Biogeography by Sandra Meek
Sandra Meek’s Biogeography is beautiful and rich. These are poems you get lost in and transported by, language and scene twisting like vines gorgeously intertwining personal and science. As the name tells us, the personal and natural worlds are connected, even the same. These feel like the best travel poems, and some of them are, and some are a travel into the science around us. Buy here.
From “Cloud Cover”
Repeating the experiment makes it true, makes it / science, this string of gray days // its own conclusion. Each one a needle, a hummingbird sipping / something sweet away. Every // childhood December, cedar waxwings, drunk / on fermented crabapples, dove into the bay window, // demonstrating not sky one by one . . .
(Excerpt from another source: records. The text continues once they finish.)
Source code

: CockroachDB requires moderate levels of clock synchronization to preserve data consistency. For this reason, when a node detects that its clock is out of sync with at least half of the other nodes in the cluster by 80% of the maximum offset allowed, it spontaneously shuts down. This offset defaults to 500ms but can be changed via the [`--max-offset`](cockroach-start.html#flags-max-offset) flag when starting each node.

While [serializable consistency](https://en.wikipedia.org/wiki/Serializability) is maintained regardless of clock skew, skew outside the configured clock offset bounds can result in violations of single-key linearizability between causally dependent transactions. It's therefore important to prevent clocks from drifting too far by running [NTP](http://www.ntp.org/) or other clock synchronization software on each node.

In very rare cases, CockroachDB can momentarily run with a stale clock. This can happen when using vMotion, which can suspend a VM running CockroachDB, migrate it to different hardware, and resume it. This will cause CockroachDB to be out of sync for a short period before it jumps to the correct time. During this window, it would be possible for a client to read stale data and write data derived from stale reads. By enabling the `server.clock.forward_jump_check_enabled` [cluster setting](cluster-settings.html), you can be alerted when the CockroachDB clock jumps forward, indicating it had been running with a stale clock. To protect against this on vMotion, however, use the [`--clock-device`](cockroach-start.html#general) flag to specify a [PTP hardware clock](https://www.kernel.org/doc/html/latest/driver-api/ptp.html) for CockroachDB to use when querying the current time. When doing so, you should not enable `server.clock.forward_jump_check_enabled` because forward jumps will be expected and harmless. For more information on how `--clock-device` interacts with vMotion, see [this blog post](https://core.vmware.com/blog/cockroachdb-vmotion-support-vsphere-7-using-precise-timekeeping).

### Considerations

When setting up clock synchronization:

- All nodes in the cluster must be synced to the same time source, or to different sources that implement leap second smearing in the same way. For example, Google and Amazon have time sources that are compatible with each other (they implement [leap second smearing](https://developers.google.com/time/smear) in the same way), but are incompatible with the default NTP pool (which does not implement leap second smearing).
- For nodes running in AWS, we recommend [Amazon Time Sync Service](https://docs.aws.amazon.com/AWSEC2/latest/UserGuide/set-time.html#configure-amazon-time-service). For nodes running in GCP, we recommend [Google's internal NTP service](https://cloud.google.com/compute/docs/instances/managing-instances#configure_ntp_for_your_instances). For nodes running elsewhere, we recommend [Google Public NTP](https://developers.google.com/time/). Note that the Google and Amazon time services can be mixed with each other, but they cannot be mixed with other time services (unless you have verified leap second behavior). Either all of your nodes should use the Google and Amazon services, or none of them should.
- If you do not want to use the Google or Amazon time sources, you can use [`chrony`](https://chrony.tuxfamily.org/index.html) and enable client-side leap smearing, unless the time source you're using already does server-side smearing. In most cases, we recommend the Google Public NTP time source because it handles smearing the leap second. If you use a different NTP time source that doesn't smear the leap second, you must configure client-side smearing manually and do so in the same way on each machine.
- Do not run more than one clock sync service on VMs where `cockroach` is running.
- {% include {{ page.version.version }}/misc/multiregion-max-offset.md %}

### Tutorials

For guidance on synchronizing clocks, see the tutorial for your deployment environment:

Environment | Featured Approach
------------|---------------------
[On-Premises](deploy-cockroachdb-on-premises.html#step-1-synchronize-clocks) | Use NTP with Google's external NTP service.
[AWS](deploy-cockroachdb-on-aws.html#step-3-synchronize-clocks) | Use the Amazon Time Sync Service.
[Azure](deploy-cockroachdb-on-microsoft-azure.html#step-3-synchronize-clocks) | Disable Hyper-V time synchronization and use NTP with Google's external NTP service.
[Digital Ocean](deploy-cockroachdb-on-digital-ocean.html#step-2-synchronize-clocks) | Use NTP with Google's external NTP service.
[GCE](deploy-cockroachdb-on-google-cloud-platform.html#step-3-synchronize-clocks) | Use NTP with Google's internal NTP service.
From “The Mechanics of Failure" a poem on 9/11
. . . Mostly / there is no warning: planes slam // into buildings, or you do your own / crash and burn, lighting life down // to a finger of ash. My ring, removed, / left a groove that took years // to vanish, what seemed scar finally / a fading, the way, after seasons, a grave settles itself // into earth, or a winter day’s flock of starlings / does stop pouring east, though all morning // their crepe banner had seemed / horizon itself, the blackened sun still // enough to burn the watcher’s eyes . .
From “Departing Flight”
. . . a comet’s just / when there’s no distance left / between fire and ice. It’s earth / that claims us. . .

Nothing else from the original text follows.